World remembers 9/11 five years on

Memorial ceremonies have begun world wide for the victims of September 11, five years after al-Qaeda attacks on New York.

Bush has faced criticism over the war in Iraq

The leaders of Australia and Japan, both staunch allies of the US, George Bush and the “War on terror”, were among the first to honour victims on Monday.

The Australian prime minister, John Howard called September 11 “an attack on the values that the entire world holds in common” and promised that the ideals of liberty and freedom of religion and speech “will in the end triumph.”


At a ceremony at the US embassy in Canberra, Howard defended his decision to send troops to Iraq in support of the US-led coalition, and called the campaign to remove the Taliban regime in Afghanistan the first battle in the war on terror.

Japanese solidarity

“As far as Afghanistan, it’s been established beyond any real argument that that was the source of the Osama bin Laden-inspired attack and the Taliban, and role of the Taliban and bin Laden in Afghanistan was really, in a sense, the beginning of this campaign of terror in the west,” Howard said.

Another memorial ceremony was planned later in the day at the US Embassy in Tokyo.

 

Japan has also been a top supporter of the US-led war on terror, sending troops to Iraq and aiding in logistics support for operations in Afghanistan.

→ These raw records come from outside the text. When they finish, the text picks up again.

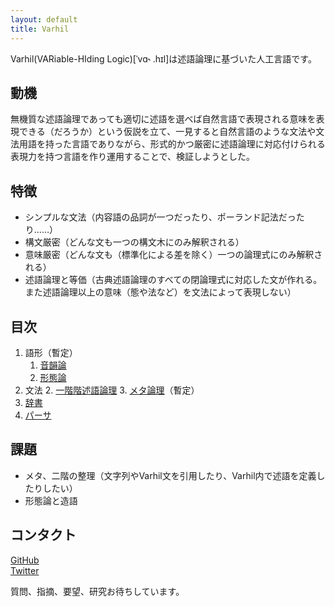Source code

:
 ```yaml
---
layout: default
title: Varhil
---
```


Varhil(VARiable-HIding Logic)[ˈvɑ˞ .hɪl]は述語論理に基づいた人工言語です。

## 動機
無機質な述語論理であっても適切に述語を選べば自然言語で表現される意味を表現できる（だろうか）という仮説を立て、一見すると自然言語のような文法や文法用語を持った言語でありながら、形式的かつ厳密に述語論理に対応付けられる表現力を持つ言語を作り運用することで、検証しようとした。

## 特徴
+ シンプルな文法（内容語の品詞が一つだったり、ポーランド記法だったり……）
+ 構文厳密（どんな文も一つの構文木にのみ解釈される）
+ 意味厳密（どんな文も（標準化による差を除く）一つの論理式にのみ解釈される）
+ 述語論理と等価（古典述語論理のすべての閉論理式に対応した文が作れる。また述語論理以上の意味（態や法など）を文法によって表現しない）

## 目次

1. 語形（暫定）
    1. [音韻論](lexicology/phonology)
    2. [形態論](lexicology/morphology)
2. 文法
    2. [一階階述語論理](grammar/first-order-logic)
    3. [メタ論理](grammar/meta-logic)（暫定）
3. [辞書](dictionary)
4. [パーサ](parser)

<!--
##　生成文法
```
<文>
 <単文>*

<単文>
  <述語句>
  <名詞句>
  <否定開始> <文> <否定終止>

<述語句>
  <前置詞> <名詞句> <述語句>
  <単独否定> <述語句>
  <述語>

<名詞句>
  <関係詞> <述語句> <名詞句>
  <単独否定> <名詞句>
  <述語句>
  <定名詞>
  <不定名詞>
```
-->

## 課題  

* メタ、二階の整理（文字列やVarhil文を引用したり、Varhil内で述語を定義したりしたい）
* 形態論と造語

## コンタクト

[GitHub](https://github.com/hedalu244/varhil)  
[Twitter](https://twitter.com/hedalu244)


質問、指摘、要望、研究お待ちしています。
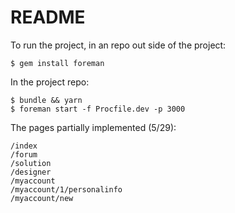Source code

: # README

To run the project, in an repo out side of the project:
```
$ gem install foreman
```
In the project repo:
```
$ bundle && yarn
$ foreman start -f Procfile.dev -p 3000
```

The pages partially implemented (5/29):

```
/index
/forum
/solution
/designer
/myaccount
/myaccount/1/personalinfo
/myaccount/new
```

“There’s still an enemy out there that would like to inflict the same kind of damage again”

George Bush

The Japanese prime minister, Junichiro Koizumi, in Finland for an Asia-Europe Meeting, was cited by a Japanese official in the Kyodo News agency as saying that terrorism “continued to be as much of a threat as ever to mankind.”

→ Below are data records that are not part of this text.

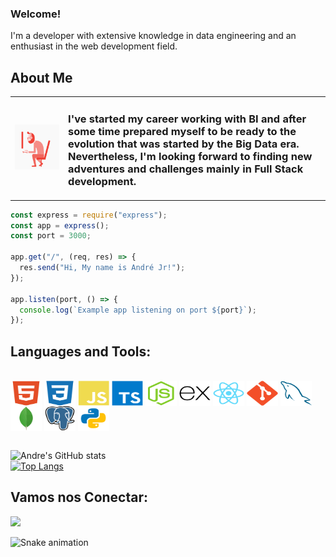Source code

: ### Welcome!

I'm a developer with extensive knowledge in data engineering and an enthusiast in the web development field.
<br>

## **About Me**

<table border="0">
  <td>
    <img src="https://github.com/andrejnevesjr/andrejnevesjr/blob/main/assets/coding.gif">
  </td>
  <td>
  <h3>
  I've started my career working with BI and after some time prepared myself to be ready to the evolution that was started by the Big Data era. Nevertheless, I'm looking forward to finding new adventures and challenges mainly in Full Stack development.
  </h3>
  </td>
</table>

```javascript
const express = require("express");
const app = express();
const port = 3000;

app.get("/", (req, res) => {
  res.send("Hi, My name is André Jr!");
});

app.listen(port, () => {
  console.log(`Example app listening on port ${port}`);
});
```

## **Languages and Tools:**

<div style="display: inline_block"><br>
  <img src="https://github.com/andrejnevesjr/andrejnevesjr/blob/main/assets/html5-plain.svg" width="50" height="40" align="center"/>
  <img src="https://github.com/andrejnevesjr/andrejnevesjr/blob/main/assets/css3-plain.svg" width="50" height="40" align="center"/>
  <img src="https://github.com/andrejnevesjr/andrejnevesjr/blob/main/assets/javascript-plain.svg" width="50" height="40" align="center"/>
  <img src="https://github.com/andrejnevesjr/andrejnevesjr/blob/main/assets/typescript-original.svg" width="50" height="40"
  align="center"/>
  <img src="https://github.com/andrejnevesjr/andrejnevesjr/blob/main/assets/nodejs-original.svg" width="50" height="40" align="center"/>
  <img src="https://github.com/andrejnevesjr/andrejnevesjr/blob/main/assets/express-original.svg" width="50" height="40" align="center"/>
  <img src="https://github.com/andrejnevesjr/andrejnevesjr/blob/main/assets/react-original.svg" width="50" height="40" align="center"/>
  <img src="https://github.com/andrejnevesjr/andrejnevesjr/blob/main/assets/git-plain.svg" width="50" height="40" align="center"/>
  <img src="https://github.com/andrejnevesjr/andrejnevesjr/blob/main/assets/mysql-plain.svg" width="50" height="40" align="center"/>
  <img src="https://github.com/andrejnevesjr/andrejnevesjr/blob/main/assets/mongodb-original.svg" width="50" height="40" align="center"/>
  <img src="https://github.com/andrejnevesjr/andrejnevesjr/blob/main/assets/postgresql-original.svg" width="50" height="40" align="center"/>
    <img src="https://github.com/andrejnevesjr/andrejnevesjr/blob/main/assets/python.svg" width="50" height="40" align="center"/>
</div><br>

![Andre's GitHub stats](https://github-readme-stats.vercel.app/api?username=andrejnevesjr&show_icons=true&theme=radical)
<br>
[![Top Langs](https://github-readme-stats.vercel.app/api/top-langs/?username=andrejnevesjr&layout=compact)](https://github.com/anuraghazra/github-readme-stats)

## **Vamos nos Conectar:**

<p align="left">
  <a target="_blank" href="https://www.linkedin.com/in/andre-junior-9b447965/" alt="Linkedin">
  <img src="https://img.shields.io/badge/-LinkedIn-%230077B5?style=for-the-badge&logo=linkedin&logoColor=white" target="_blank"></a>
<br>

![Snake animation](https://github.com/andrejnevesjr/andrejnevesjr/blob/output/github-contribution-grid-snake.svg)

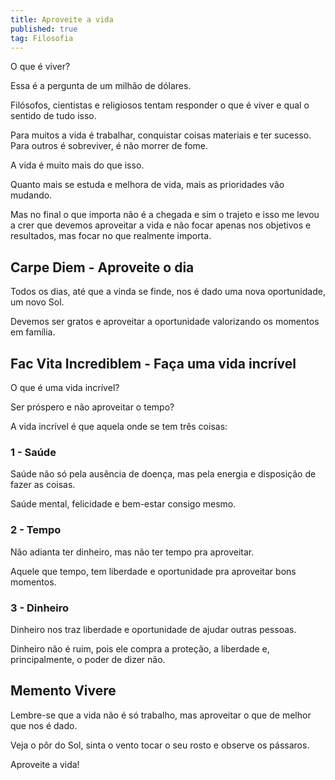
 ```yaml
---
title: Aproveite a vida
published: true
tag: Filosofia
---
```


O que é viver?

Essa é a pergunta de um milhão de dólares.

Filósofos, cientistas e religiosos tentam responder o que é viver e qual o sentido de tudo isso.

Para muitos a vida é trabalhar, conquistar coisas materiais e ter sucesso. Para outros é sobreviver, é não morrer de fome.

A vida é muito mais do que isso.

Quanto mais se estuda e melhora de vida, mais as prioridades vão mudando.

Mas no final o que importa não é a chegada e sim o trajeto e isso me levou a crer que devemos aproveitar a vida e não focar apenas nos objetivos e resultados, mas focar no que realmente importa.

## Carpe Diem - Aproveite o dia

Todos os dias, até que a vinda se finde, nos é dado uma nova oportunidade, um novo Sol.

Devemos ser gratos e aproveitar a oportunidade valorizando os momentos em família. 

## Fac Vita Incrediblem - Faça uma vida incrível

O que é uma vida incrível? 

Ser próspero e não aproveitar o tempo?

A vida incrível é que aquela onde se tem três coisas:

### 1 - Saúde 

Saúde não só pela ausência de doença, mas pela energia e disposição de fazer as coisas. 

Saúde mental, felicidade e bem-estar consigo mesmo.

### 2 - Tempo

Não adianta ter dinheiro, mas não ter tempo pra aproveitar. 

Aquele que tempo, tem liberdade e oportunidade pra aproveitar bons momentos. 

### 3 - Dinheiro

Dinheiro nos traz liberdade e oportunidade de ajudar outras pessoas. 

Dinheiro não é ruim, pois ele compra a proteção, a liberdade e, principalmente, o poder de dizer não.

## Memento Vivere

Lembre-se que a vida não é só trabalho, mas aproveitar o que de melhor que nos é dado. 

Veja o pôr do Sol, sinta o vento tocar o seu rosto e observe os pássaros. 

Aproveite a vida!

Bush himself had begun the remembrance services on Sunday when he and his wife, Laura, laid wreaths in the reflective pools where the twin towers of the World Trade Centre stood.

Remembrance

“There’s still an enemy out there that would like to inflict the same kind of damage again,” he said after the ceremony.

Americans will mark the fifth anniversary on Monday with sombre ceremonies across the country and at the sites of the devastation in New York, Washington and Pennsylvania.

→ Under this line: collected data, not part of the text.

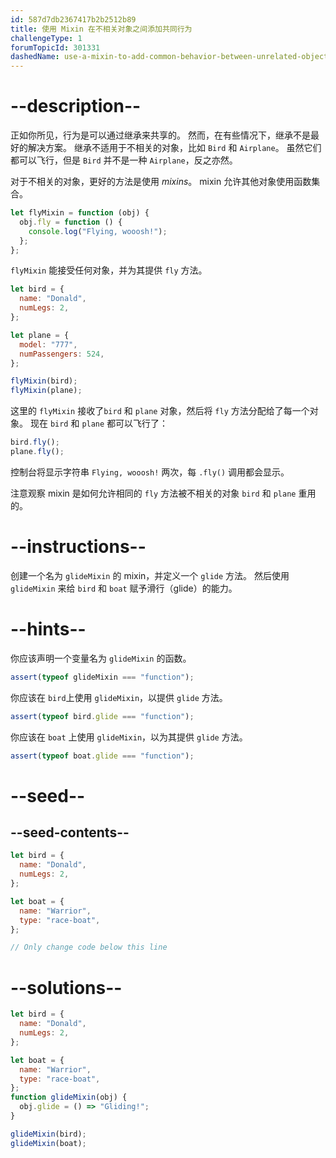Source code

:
 ```yaml
---
id: 587d7db2367417b2b2512b89
title: 使用 Mixin 在不相关对象之间添加共同行为
challengeType: 1
forumTopicId: 301331
dashedName: use-a-mixin-to-add-common-behavior-between-unrelated-objects
---
```


# --description--

正如你所见，行为是可以通过继承来共享的。 然而，在有些情况下，继承不是最好的解决方案。 继承不适用于不相关的对象，比如 `Bird` 和 `Airplane`。 虽然它们都可以飞行，但是 `Bird` 并不是一种 `Airplane`，反之亦然。

对于不相关的对象，更好的方法是使用 <dfn>mixins</dfn>。 mixin 允许其他对象使用函数集合。

```js
let flyMixin = function (obj) {
  obj.fly = function () {
    console.log("Flying, wooosh!");
  };
};
```

`flyMixin` 能接受任何对象，并为其提供 `fly` 方法。

```js
let bird = {
  name: "Donald",
  numLegs: 2,
};

let plane = {
  model: "777",
  numPassengers: 524,
};

flyMixin(bird);
flyMixin(plane);
```

这里的 `flyMixin` 接收了`bird` 和 `plane` 对象，然后将 `fly` 方法分配给了每一个对象。 现在 `bird` 和 `plane` 都可以飞行了：

```js
bird.fly();
plane.fly();
```

控制台将显示字符串 `Flying, wooosh!` 两次，每 `.fly()` 调用都会显示。

注意观察 mixin 是如何允许相同的 `fly` 方法被不相关的对象 `bird` 和 `plane` 重用的。

# --instructions--

创建一个名为 `glideMixin` 的 mixin，并定义一个 `glide` 方法。 然后使用 `glideMixin` 来给 `bird` 和 `boat` 赋予滑行（glide）的能力。

# --hints--

你应该声明一个变量名为 `glideMixin` 的函数。

```js
assert(typeof glideMixin === "function");
```

你应该在 `bird`上使用 `glideMixin`，以提供 `glide` 方法。

```js
assert(typeof bird.glide === "function");
```

你应该在 `boat` 上使用 `glideMixin`，以为其提供 `glide` 方法。

```js
assert(typeof boat.glide === "function");
```

# --seed--

## --seed-contents--

```js
let bird = {
  name: "Donald",
  numLegs: 2,
};

let boat = {
  name: "Warrior",
  type: "race-boat",
};

// Only change code below this line
```

# --solutions--

```js
let bird = {
  name: "Donald",
  numLegs: 2,
};

let boat = {
  name: "Warrior",
  type: "race-boat",
};
function glideMixin(obj) {
  obj.glide = () => "Gliding!";
}

glideMixin(bird);
glideMixin(boat);
```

Bush will meet firefighters in New York, visit Shanksville, Pennsylvania, where United Flight 93 crashed after passengers fought the hijackers, and attend ceremonies at the Pentagon.

 

About 3,000 people were killed by the attacks, and the anniversary has intensified the debate over whether the US, bogged down in a vicious conflict in Iraq, is any safer.

Bush’s approval ratings have plummeted and he intends to use the anniversary to renew his pledge to pursue the war on terrorism.